Furthermore, Garry has generously donated a Doonesbury original (pictured above, from his recent spring 2007 'Vermont Town Meeting' sequence) to the CCS fundraising effort; CCS will be actively promoting this online auction beginning October 17th, but here's the current announcement:
ORIGINAL COMIC BY GARRY TRUDEAU
Original comic art donated by Mr. Trudeau to be auctioned online. The piece comes professionally framed in a black metal casing and white and black matting, compliments of Junction Frame Shop.
Size of original framed:
12 1/2" x 22 1/4"
DATE AUCTION BEGINS: Wednesday, October 17
DATE AUCTION CLOSES: Tuesday, October 23
A direct link will be posted here on October 17.
You will be able to click here to place your bid!
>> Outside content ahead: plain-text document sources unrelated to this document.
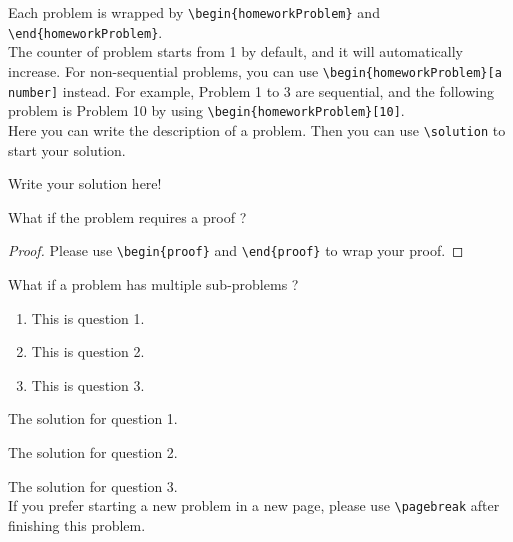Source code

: \documentclass{homework}
\begin{document}
\maketitle
\pagebreak


%
%
\begin{homeworkProblem}
    Each problem is wrapped by \verb|\begin{homeworkProblem}| and \verb|\end{homeworkProblem}|.\\

    The counter of problem starts from 1 by default, and it will automatically increase.
    For non-sequential problems, you can use \verb|\begin{homeworkProblem}[a number]| instead.
    For example, Problem 1 to 3 are sequential, and the following problem is Problem 10 by using \verb|\begin{homeworkProblem}[10]|.\\
    
    Here you can write the description of a problem.
    Then you can use \verb|\solution| to start your solution.
    
    \solution

    Write your solution here!

\end{homeworkProblem}


%
%
\begin{homeworkProblem}
    What if the problem requires a proof ? 

    \begin{proof}
        Please use \verb|\begin{proof}| and \verb|\end{proof}| to wrap your proof.
    \end{proof}

\end{homeworkProblem}


%
%
\begin{homeworkProblem}
    What if a problem has multiple sub-problems ?

    \begin{enumerate}[(1)]
        \item This is question 1.
        \item This is question 2.
        \item This is question 3.
    \end{enumerate}

    \solution[1]
    The solution for question 1.
    
    \solution[2]
    The solution for question 2.

    \solution[3]
    The solution for question 3.\\

    If you prefer starting a new problem in a new page, please use \verb|\pagebreak| after finishing this problem.

\end{homeworkProblem}
\end{document}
The leaves are changing color here in Vermont, and it's fall, folks. As an email from Jamaica (VT) amigo HomeyM notes this AM, "All leaves have embedded in them three pigments: chlorophyll (green colors), carotenoid (the yellow, orange and brown colors), and anthocyanins (red, blue and purple colors). During the long days of summer, chlorophyll is continuously being produced, resulting in green leaves. As the days get shorter and cooler, chlorophyll production slows and eventually ceases. When this occurs, the carotenoids and anthocyanins present in the leaves are unmasked and show their colors. The timing of these colors varies by elevation and by tree species." It all adds up to the trippy Vermont autumns I love, just by opening my eyes every single morning!